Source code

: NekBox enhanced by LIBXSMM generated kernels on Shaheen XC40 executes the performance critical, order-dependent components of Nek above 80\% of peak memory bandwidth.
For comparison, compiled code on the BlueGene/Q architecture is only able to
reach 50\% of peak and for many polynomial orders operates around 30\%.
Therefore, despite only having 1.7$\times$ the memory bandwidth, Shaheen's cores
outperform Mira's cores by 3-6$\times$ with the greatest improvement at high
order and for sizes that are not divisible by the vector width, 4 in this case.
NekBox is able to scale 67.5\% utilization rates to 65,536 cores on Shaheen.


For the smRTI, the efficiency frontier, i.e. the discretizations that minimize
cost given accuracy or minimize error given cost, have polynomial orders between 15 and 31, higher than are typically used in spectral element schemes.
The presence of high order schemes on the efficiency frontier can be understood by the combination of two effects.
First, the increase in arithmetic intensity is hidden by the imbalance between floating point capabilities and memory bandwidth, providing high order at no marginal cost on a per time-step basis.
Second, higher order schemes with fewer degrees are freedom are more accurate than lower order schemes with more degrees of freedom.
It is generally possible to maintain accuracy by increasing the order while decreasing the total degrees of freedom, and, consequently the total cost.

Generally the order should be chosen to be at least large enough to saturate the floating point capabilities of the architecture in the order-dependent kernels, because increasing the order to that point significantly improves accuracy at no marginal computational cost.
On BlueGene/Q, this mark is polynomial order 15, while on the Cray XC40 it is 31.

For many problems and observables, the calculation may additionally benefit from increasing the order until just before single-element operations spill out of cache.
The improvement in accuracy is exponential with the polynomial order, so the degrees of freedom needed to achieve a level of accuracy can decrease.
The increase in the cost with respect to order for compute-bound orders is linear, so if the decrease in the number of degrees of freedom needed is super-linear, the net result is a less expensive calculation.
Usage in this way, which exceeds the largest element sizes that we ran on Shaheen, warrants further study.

***

**Exercise goal:**
Look above for the line holding "First, the increase", then set down exactly that line and every line after it up to and including the line holding "Second, higher order", with nothing else.

**Reply:**
First, the increase in arithmetic intensity is hidden by the imbalance between floating point capabilities and memory bandwidth, providing high order at no marginal cost on a per time-step basis.
Second, higher order schemes with fewer degrees are freedom are more accurate than lower order schemes with more degrees of freedom.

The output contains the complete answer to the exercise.